Optimizers: Adam, SGD, and RMSprop.
Learning Rate Schedulers: StepLR, PolyLR, and ReduceLROnPlateau.

Loss Functions

Cross Entropy (variations):
- Standard CE
- CE with class weights
- Focal Loss
Dice Loss
Joint loss: Conjunction of Dice loss with one of the CE variations (as a Joint Loss).

Evaluation Metrics

Models are evaluated using:
- Dice Coefficient
- Intersection over Union (IoU) score.

Dataset

A mock dataset is included in the repository for demonstration and testing purposes. Note that this dataset is not aimed to be used for training/testing, but rather for setting up and debugging for the first run, a convenience.

Replace the mock dataset with your own dataset as needed.
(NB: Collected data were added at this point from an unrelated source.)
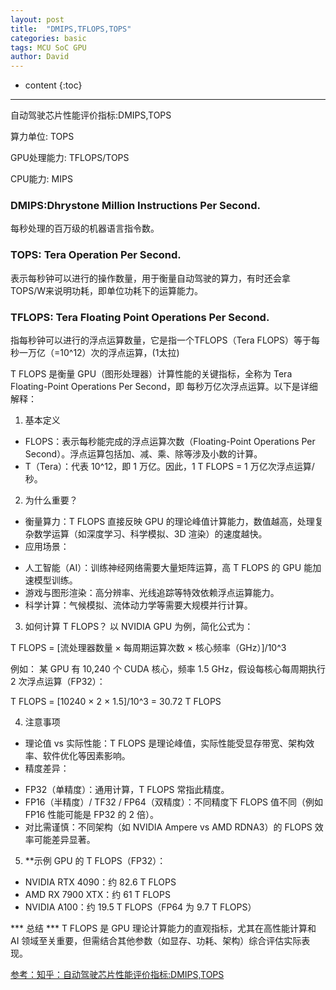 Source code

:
 ```yaml
---
layout: post
title:  "DMIPS,TFLOPS,TOPS"
categories: basic
tags: MCU SoC GPU
author: David
---
```


* content
{:toc}

---

自动驾驶芯片性能评价指标:DMIPS,TOPS

算力单位: TOPS

GPU处理能力: TFLOPS/TOPS

CPU能力: MIPS

### DMIPS:Dhrystone Million Instructions Per Second.
每秒处理的百万级的机器语言指令数。

### TOPS: Tera Operation Per Second.
表示每秒钟可以进行的操作数量，用于衡量自动驾驶的算力，有时还会拿TOPS/W来说明功耗，即单位功耗下的运算能力。

### TFLOPS: Tera Floating Point Operations Per Second.
指每秒钟可以进行的浮点运算数量，它是指一个TFLOPS（Tera FLOPS）等于每秒一万亿（=10^12）次的浮点运算，(1太拉)

T FLOPS 是衡量 GPU（图形处理器）计算性能的关键指标，全称为 Tera Floating-Point Operations Per Second，即 每秒万亿次浮点运算。以下是详细解释：

1. 基本定义
* FLOPS：表示每秒能完成的浮点运算次数（Floating-Point Operations Per Second）。浮点运算包括加、减、乘、除等涉及小数的计算。
* T（Tera）：代表 10^12，即 1 万亿。因此，1 T FLOPS = 1 万亿次浮点运算/秒。

2. 为什么重要？
* 衡量算力：T FLOPS 直接反映 GPU 的理论峰值计算能力，数值越高，处理复杂数学运算（如深度学习、科学模拟、3D 渲染）的速度越快。
* 应用场景：
- 人工智能（AI）：训练神经网络需要大量矩阵运算，高 T FLOPS 的 GPU 能加速模型训练。
- 游戏与图形渲染：高分辨率、光线追踪等特效依赖浮点运算能力。
- 科学计算：气候模拟、流体动力学等需要大规模并行计算。

3. 如何计算 T FLOPS？
以 NVIDIA GPU 为例，简化公式为：

T FLOPS = [流处理器数量 × 每周期运算次数 × 核心频率（GHz）]/10^3

例如：
某 GPU 有 10,240 个 CUDA 核心，频率 1.5 GHz，假设每核心每周期执行 2 次浮点运算（FP32）：

T FLOPS = [10240 × 2 × 1.5]/10^3 = 30.72 T FLOPS

4. 注意事项
* 理论值 vs 实际性能：T FLOPS 是理论峰值，实际性能受显存带宽、架构效率、软件优化等因素影响。
* 精度差异：
- FP32（单精度）：通用计算，T FLOPS 常指此精度。
- FP16（半精度）/ TF32 / FP64（双精度）：不同精度下 FLOPS 值不同（例如 FP16 性能可能是 FP32 的 2 倍）。
- 对比需谨慎：不同架构（如 NVIDIA Ampere vs AMD RDNA3）的 FLOPS 效率可能差异显著。

5. **示例 GPU 的 T FLOPS（FP32）：
* NVIDIA RTX 4090：约 82.6 T FLOPS
* AMD RX 7900 XTX：约 61 T FLOPS
* NVIDIA A100：约 19.5 T FLOPS（FP64 为 9.7 T FLOPS）

*** 总结 *** 
T FLOPS 是 GPU 理论计算能力的直观指标，尤其在高性能计算和 AI 领域至关重要，但需结合其他参数（如显存、功耗、架构）综合评估实际表现。

[参考：知乎：自动驾驶芯片性能评价指标:DMIPS,TOPS](https://zhuanlan.zhihu.com/p/393418195)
The data loader accepts images of arbitrary dimensions and resizes them to the target size. Ensure that your dataset follows the below directory structure for optimal compatibility with the data loader:

root:
│
├── train
│ ├── images
│ └── masks
│
├── val
│ ├── images
│ └── masks

This structure includes separate subfolders for training and validation data, with further subdivisions for images and their corresponding masks.

When preparing your dataset, ensure that the images are in .jpg and masks are in .png format and are of the same size as their corresponding images. Each RGB pixel in the mask should represent a class label as an integer. For instance, in a dataset with 3 classes, use [0,0,0], [1,1,1], and [2,2,2] to label these classes.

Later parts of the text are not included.